Boulder, CO, USA - Topics include: discovery of Sudbury impact event debris in Michigan; climate change and dispersal of early modern humans out of Africa; relationship of mantle plumes and supercontinent cycles; relationship of San Andreas fault system activity and the eastern California shear zone; and ramifications of sediment mixing in studying the Great Barrier Reef. An open-access Research Focus on paleoseismology addresses earthquake prediction. The GSA TODAY science article examines climate change, Ethiopian Plateau development, and human evolution.

Highlights are provided below. Representatives of the media may obtain complimentary copies of articles by contacting Ann Cairns at acairns@geosociety.org. Please discuss articles of interest with the authors before publishing stories on their work, and please make reference to GEOLOGY in articles published. Contact Ann Cairns for additional information or other assistance.

Non-media requests for articles may be directed to GSA Sales and Service, gsaservice@geosociety.org.


Late Paleozoic tropical climate response to Gondwanan deglaciation
Christopher J. Poulsen, University of Michigan, Department of Geological Sciences, Ann Arbor, MI 48109, USA; et al. Pages 771-774.

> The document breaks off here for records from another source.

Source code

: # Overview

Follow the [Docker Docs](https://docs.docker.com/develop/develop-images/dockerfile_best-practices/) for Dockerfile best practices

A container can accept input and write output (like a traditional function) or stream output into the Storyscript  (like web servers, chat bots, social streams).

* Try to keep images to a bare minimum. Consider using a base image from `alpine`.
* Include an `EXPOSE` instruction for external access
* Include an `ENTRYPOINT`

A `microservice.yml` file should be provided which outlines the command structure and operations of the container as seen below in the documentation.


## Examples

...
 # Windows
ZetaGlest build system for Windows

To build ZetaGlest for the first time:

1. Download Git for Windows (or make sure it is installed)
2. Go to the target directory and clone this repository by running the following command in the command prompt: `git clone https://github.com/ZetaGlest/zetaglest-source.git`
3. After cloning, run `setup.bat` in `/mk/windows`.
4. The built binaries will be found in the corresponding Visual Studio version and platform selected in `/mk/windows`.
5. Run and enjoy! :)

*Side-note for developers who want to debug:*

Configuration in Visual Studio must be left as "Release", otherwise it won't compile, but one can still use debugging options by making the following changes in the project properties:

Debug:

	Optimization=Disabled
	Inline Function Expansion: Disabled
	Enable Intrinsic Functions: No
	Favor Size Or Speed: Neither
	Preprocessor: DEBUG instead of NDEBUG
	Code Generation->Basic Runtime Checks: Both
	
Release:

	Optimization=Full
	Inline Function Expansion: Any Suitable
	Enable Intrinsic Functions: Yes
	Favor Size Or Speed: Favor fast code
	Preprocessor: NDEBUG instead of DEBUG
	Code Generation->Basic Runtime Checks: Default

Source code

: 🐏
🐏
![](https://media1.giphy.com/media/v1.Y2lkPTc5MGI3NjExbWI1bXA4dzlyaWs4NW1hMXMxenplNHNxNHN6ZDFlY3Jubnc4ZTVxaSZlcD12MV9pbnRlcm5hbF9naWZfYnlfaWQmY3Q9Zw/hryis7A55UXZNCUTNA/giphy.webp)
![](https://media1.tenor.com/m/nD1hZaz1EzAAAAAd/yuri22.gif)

The Late Paleozoic ice age, one of the most severe glaciations in Earth history, came to an end in the Permian. Poulsen et al. use numerical climate-biome models to demonstrate that the deglaciation of high-latitude Gondwana likely had an enormous impact on tropical climate and environments. Climate model results indicate that the deglaciation of Gondwana may have led to warming, aridification, and desertification of equatorial Pangea. These model results are consistent with Late Paleozoic proxies of climate change, and imply a tight linkage between high- and low-latitude climate change.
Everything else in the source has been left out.